◆ **Problem details**
The lines below must be transcribed exactly as given, with the images removed.

☆ ☆ ☆

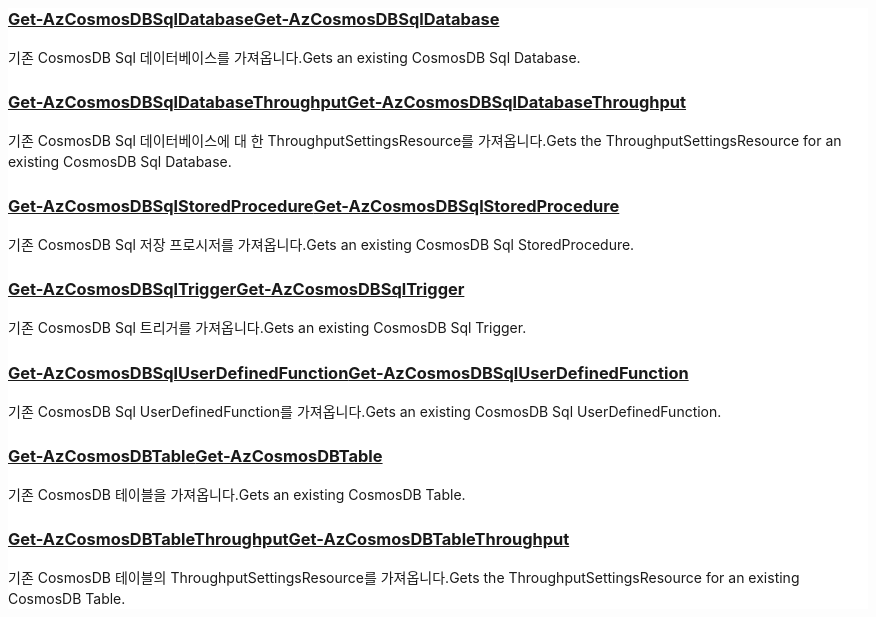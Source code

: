 ### [<span data-ttu-id="3d232-138">Get-AzCosmosDBSqlDatabase</span><span class="sxs-lookup"><span data-stu-id="3d232-138">Get-AzCosmosDBSqlDatabase</span></span>](Get-AzCosmosDBSqlDatabase.md)
<span data-ttu-id="3d232-139">기존 CosmosDB Sql 데이터베이스를 가져옵니다.</span><span class="sxs-lookup"><span data-stu-id="3d232-139">Gets an existing CosmosDB Sql Database.</span></span>

### [<span data-ttu-id="3d232-140">Get-AzCosmosDBSqlDatabaseThroughput</span><span class="sxs-lookup"><span data-stu-id="3d232-140">Get-AzCosmosDBSqlDatabaseThroughput</span></span>](Get-AzCosmosDBSqlDatabaseThroughput.md)
<span data-ttu-id="3d232-141">기존 CosmosDB Sql 데이터베이스에 대 한 ThroughputSettingsResource를 가져옵니다.</span><span class="sxs-lookup"><span data-stu-id="3d232-141">Gets the ThroughputSettingsResource for an existing CosmosDB Sql Database.</span></span>

### [<span data-ttu-id="3d232-142">Get-AzCosmosDBSqlStoredProcedure</span><span class="sxs-lookup"><span data-stu-id="3d232-142">Get-AzCosmosDBSqlStoredProcedure</span></span>](Get-AzCosmosDBSqlStoredProcedure.md)
<span data-ttu-id="3d232-143">기존 CosmosDB Sql 저장 프로시저를 가져옵니다.</span><span class="sxs-lookup"><span data-stu-id="3d232-143">Gets an existing CosmosDB Sql StoredProcedure.</span></span>

### [<span data-ttu-id="3d232-144">Get-AzCosmosDBSqlTrigger</span><span class="sxs-lookup"><span data-stu-id="3d232-144">Get-AzCosmosDBSqlTrigger</span></span>](Get-AzCosmosDBSqlTrigger.md)
<span data-ttu-id="3d232-145">기존 CosmosDB Sql 트리거를 가져옵니다.</span><span class="sxs-lookup"><span data-stu-id="3d232-145">Gets an existing CosmosDB Sql Trigger.</span></span>

### [<span data-ttu-id="3d232-146">Get-AzCosmosDBSqlUserDefinedFunction</span><span class="sxs-lookup"><span data-stu-id="3d232-146">Get-AzCosmosDBSqlUserDefinedFunction</span></span>](Get-AzCosmosDBSqlUserDefinedFunction.md)
<span data-ttu-id="3d232-147">기존 CosmosDB Sql UserDefinedFunction를 가져옵니다.</span><span class="sxs-lookup"><span data-stu-id="3d232-147">Gets an existing CosmosDB Sql UserDefinedFunction.</span></span>

### [<span data-ttu-id="3d232-148">Get-AzCosmosDBTable</span><span class="sxs-lookup"><span data-stu-id="3d232-148">Get-AzCosmosDBTable</span></span>](Get-AzCosmosDBTable.md)
<span data-ttu-id="3d232-149">기존 CosmosDB 테이블을 가져옵니다.</span><span class="sxs-lookup"><span data-stu-id="3d232-149">Gets an existing CosmosDB Table.</span></span>

### [<span data-ttu-id="3d232-150">Get-AzCosmosDBTableThroughput</span><span class="sxs-lookup"><span data-stu-id="3d232-150">Get-AzCosmosDBTableThroughput</span></span>](Get-AzCosmosDBTableThroughput.md)
<span data-ttu-id="3d232-151">기존 CosmosDB 테이블의 ThroughputSettingsResource를 가져옵니다.</span><span class="sxs-lookup"><span data-stu-id="3d232-151">Gets the ThroughputSettingsResource for an existing CosmosDB Table.</span></span>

☆ ☆ ☆

◆ **Answer space**
Source code

: ### [<span data-ttu-id="3d232-138">Get-AzCosmosDBSqlDatabase</span><span class="sxs-lookup"><span data-stu-id="3d232-138">Get-AzCosmosDBSqlDatabase</span></span>](Get-AzCosmosDBSqlDatabase.md)
<span data-ttu-id="3d232-139">기존 CosmosDB Sql 데이터베이스를 가져옵니다.</span><span class="sxs-lookup"><span data-stu-id="3d232-139">Gets an existing CosmosDB Sql Database.</span></span>

### [<span data-ttu-id="3d232-140">Get-AzCosmosDBSqlDatabaseThroughput</span><span class="sxs-lookup"><span data-stu-id="3d232-140">Get-AzCosmosDBSqlDatabaseThroughput</span></span>](Get-AzCosmosDBSqlDatabaseThroughput.md)
<span data-ttu-id="3d232-141">기존 CosmosDB Sql 데이터베이스에 대 한 ThroughputSettingsResource를 가져옵니다.</span><span class="sxs-lookup"><span data-stu-id="3d232-141">Gets the ThroughputSettingsResource for an existing CosmosDB Sql Database.</span></span>

### [<span data-ttu-id="3d232-142">Get-AzCosmosDBSqlStoredProcedure</span><span class="sxs-lookup"><span data-stu-id="3d232-142">Get-AzCosmosDBSqlStoredProcedure</span></span>](Get-AzCosmosDBSqlStoredProcedure.md)
<span data-ttu-id="3d232-143">기존 CosmosDB Sql 저장 프로시저를 가져옵니다.</span><span class="sxs-lookup"><span data-stu-id="3d232-143">Gets an existing CosmosDB Sql StoredProcedure.</span></span>

### [<span data-ttu-id="3d232-144">Get-AzCosmosDBSqlTrigger</span><span class="sxs-lookup"><span data-stu-id="3d232-144">Get-AzCosmosDBSqlTrigger</span></span>](Get-AzCosmosDBSqlTrigger.md)
<span data-ttu-id="3d232-145">기존 CosmosDB Sql 트리거를 가져옵니다.</span><span class="sxs-lookup"><span data-stu-id="3d232-145">Gets an existing CosmosDB Sql Trigger.</span></span>

### [<span data-ttu-id="3d232-146">Get-AzCosmosDBSqlUserDefinedFunction</span><span class="sxs-lookup"><span data-stu-id="3d232-146">Get-AzCosmosDBSqlUserDefinedFunction</span></span>](Get-AzCosmosDBSqlUserDefinedFunction.md)
<span data-ttu-id="3d232-147">기존 CosmosDB Sql UserDefinedFunction를 가져옵니다.</span><span class="sxs-lookup"><span data-stu-id="3d232-147">Gets an existing CosmosDB Sql UserDefinedFunction.</span></span>

### [<span data-ttu-id="3d232-148">Get-AzCosmosDBTable</span><span class="sxs-lookup"><span data-stu-id="3d232-148">Get-AzCosmosDBTable</span></span>](Get-AzCosmosDBTable.md)
<span data-ttu-id="3d232-149">기존 CosmosDB 테이블을 가져옵니다.</span><span class="sxs-lookup"><span data-stu-id="3d232-149">Gets an existing CosmosDB Table.</span></span>

### [<span data-ttu-id="3d232-150">Get-AzCosmosDBTableThroughput</span><span class="sxs-lookup"><span data-stu-id="3d232-150">Get-AzCosmosDBTableThroughput</span></span>](Get-AzCosmosDBTableThroughput.md)
<span data-ttu-id="3d232-151">기존 CosmosDB 테이블의 ThroughputSettingsResource를 가져옵니다.</span><span class="sxs-lookup"><span data-stu-id="3d232-151">Gets the ThroughputSettingsResource for an existing CosmosDB Table.</span></span>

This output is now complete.